Permasalahannya hingga saat ini, para penyedia dan pengguna jasa konstruksi umumnya hanya melihat jumlah atau nominal kontrak dengan jangka waktu yang tertera di dalam kontrak. Tanpa melihat lebih dalam tentang hak dan kewajibannya dalam proyek penyelenggaraan konstruksi. Akibatnya, tidak jarang proyek pekerjaannya mengalami permasalahan dikarenakan tidak melakukan pekerjaan berdasarkan kontrak atau regulasi yang berlaku.

“Selama ini kontraktor sering mengesampingkan peran konsultan dan langsung bekerja sepihak antara pemilik proyek dengan kontraktor. Padahal menurut hirarkinya kontraktor berkonsultasi dengan konsultan baru konsultan bekomunikasi dengan pemilik proyek/owner. Jika ketiganya bekerja selaras sesuai regulasi yang berlaku akan menghasilkan proyek pekerjaan yang efisien, aman dan tepat waktu.” demikian disampaikan Dirjen Bina Konstruksi Kementerian PUPR Syarif Burhanuddin saat memberikan sambutan dalam acara Sosialisasi Panduan Pencegahan Korupsi untuk Dunia Usaha Konstruksi, Kamis (25/07) di Jakarta.

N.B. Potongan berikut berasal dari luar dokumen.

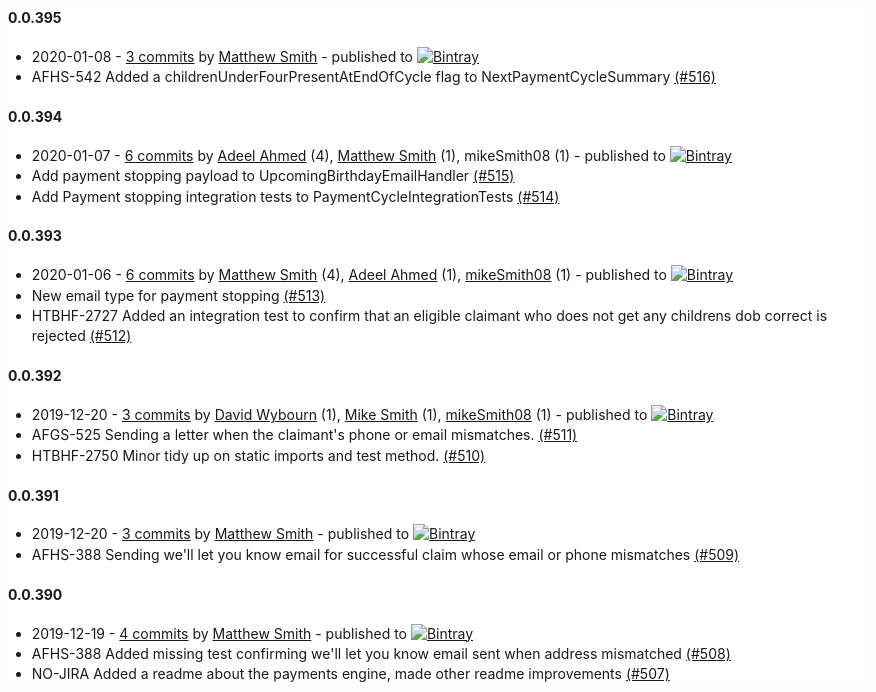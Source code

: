#### 0.0.395
 - 2020-01-08 - [3 commits](https://github.com/DepartmentOfHealth-htbhf/htbhf-claimant-service/compare/v0.0.394...v0.0.395) by [Matthew Smith](https://github.com/YetAnotherMatt) - published to [![Bintray](https://img.shields.io/badge/Bintray-0.0.395-green.svg)](https://bintray.com/departmentofhealth-htbhf/maven/htbhf-claimant-service/0.0.395)
 - AFHS-542 Added a childrenUnderFourPresentAtEndOfCycle flag to NextPaymentCycleSummary [(#516)](https://github.com/DepartmentOfHealth-htbhf/htbhf-claimant-service/pull/516)

#### 0.0.394
 - 2020-01-07 - [6 commits](https://github.com/DepartmentOfHealth-htbhf/htbhf-claimant-service/compare/v0.0.393...v0.0.394) by [Adeel Ahmed](https://github.com/adeel718) (4), [Matthew Smith](https://github.com/YetAnotherMatt) (1), mikeSmith08 (1) - published to [![Bintray](https://img.shields.io/badge/Bintray-0.0.394-green.svg)](https://bintray.com/departmentofhealth-htbhf/maven/htbhf-claimant-service/0.0.394)
 - Add payment stopping payload to UpcomingBirthdayEmailHandler [(#515)](https://github.com/DepartmentOfHealth-htbhf/htbhf-claimant-service/pull/515)
 - Add Payment stopping integration tests to PaymentCycleIntegrationTests [(#514)](https://github.com/DepartmentOfHealth-htbhf/htbhf-claimant-service/pull/514)

#### 0.0.393
 - 2020-01-06 - [6 commits](https://github.com/DepartmentOfHealth-htbhf/htbhf-claimant-service/compare/v0.0.392...v0.0.393) by [Matthew Smith](https://github.com/YetAnotherMatt) (4), [Adeel Ahmed](https://github.com/adeel718) (1), [mikeSmith08](https://github.com/mikeSmith08) (1) - published to [![Bintray](https://img.shields.io/badge/Bintray-0.0.393-green.svg)](https://bintray.com/departmentofhealth-htbhf/maven/htbhf-claimant-service/0.0.393)
 - New email type for payment stopping [(#513)](https://github.com/DepartmentOfHealth-htbhf/htbhf-claimant-service/pull/513)
 - HTBHF-2727 Added an integration test to confirm that an eligible claimant who does not get any childrens dob correct is rejected [(#512)](https://github.com/DepartmentOfHealth-htbhf/htbhf-claimant-service/pull/512)

#### 0.0.392
 - 2019-12-20 - [3 commits](https://github.com/DepartmentOfHealth-htbhf/htbhf-claimant-service/compare/v0.0.391...v0.0.392) by [David Wybourn](https://github.com/dwybourn) (1), [Mike Smith](https://github.com/mikeSmith08) (1), [mikeSmith08](https://github.com/mikeSmith08) (1) - published to [![Bintray](https://img.shields.io/badge/Bintray-0.0.392-green.svg)](https://bintray.com/departmentofhealth-htbhf/maven/htbhf-claimant-service/0.0.392)
 - AFGS-525 Sending a letter when the claimant's phone or email mismatches. [(#511)](https://github.com/DepartmentOfHealth-htbhf/htbhf-claimant-service/pull/511)
 - HTBHF-2750 Minor tidy up on static imports and test method. [(#510)](https://github.com/DepartmentOfHealth-htbhf/htbhf-claimant-service/pull/510)

#### 0.0.391
 - 2019-12-20 - [3 commits](https://github.com/DepartmentOfHealth-htbhf/htbhf-claimant-service/compare/v0.0.390...v0.0.391) by [Matthew Smith](https://github.com/YetAnotherMatt) - published to [![Bintray](https://img.shields.io/badge/Bintray-0.0.391-green.svg)](https://bintray.com/departmentofhealth-htbhf/maven/htbhf-claimant-service/0.0.391)
 - AFHS-388 Sending we'll let you know email for successful claim whose email or phone mismatches [(#509)](https://github.com/DepartmentOfHealth-htbhf/htbhf-claimant-service/pull/509)

#### 0.0.390
 - 2019-12-19 - [4 commits](https://github.com/DepartmentOfHealth-htbhf/htbhf-claimant-service/compare/v0.0.389...v0.0.390) by [Matthew Smith](https://github.com/YetAnotherMatt) - published to [![Bintray](https://img.shields.io/badge/Bintray-0.0.390-green.svg)](https://bintray.com/departmentofhealth-htbhf/maven/htbhf-claimant-service/0.0.390)
 - AFHS-388 Added missing test confirming we'll let you know email sent when address mismatched [(#508)](https://github.com/DepartmentOfHealth-htbhf/htbhf-claimant-service/pull/508)
 - NO-JIRA Added a readme about the payments engine, made other readme improvements [(#507)](https://github.com/DepartmentOfHealth-htbhf/htbhf-claimant-service/pull/507)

Selain itu, menurut Syarif, jumlah pelaku usaha jasa konstruksi nasional saat ini sangatlah besar. Hal ini menunjukan besarnya partisipasi dari pelaku usaha dunia konstruksi Indonesia. Namun distribusinya masih di dominasi oleh pelaku usaha besar, sedangkan pelaku usaha konstruksi berkualifikasi kecil dan menengah masih belum memiliki dukungan manajemen dan keuangan yang mumpuni sehingga membutuhkan pendampingan agar menjadi lebih profesional.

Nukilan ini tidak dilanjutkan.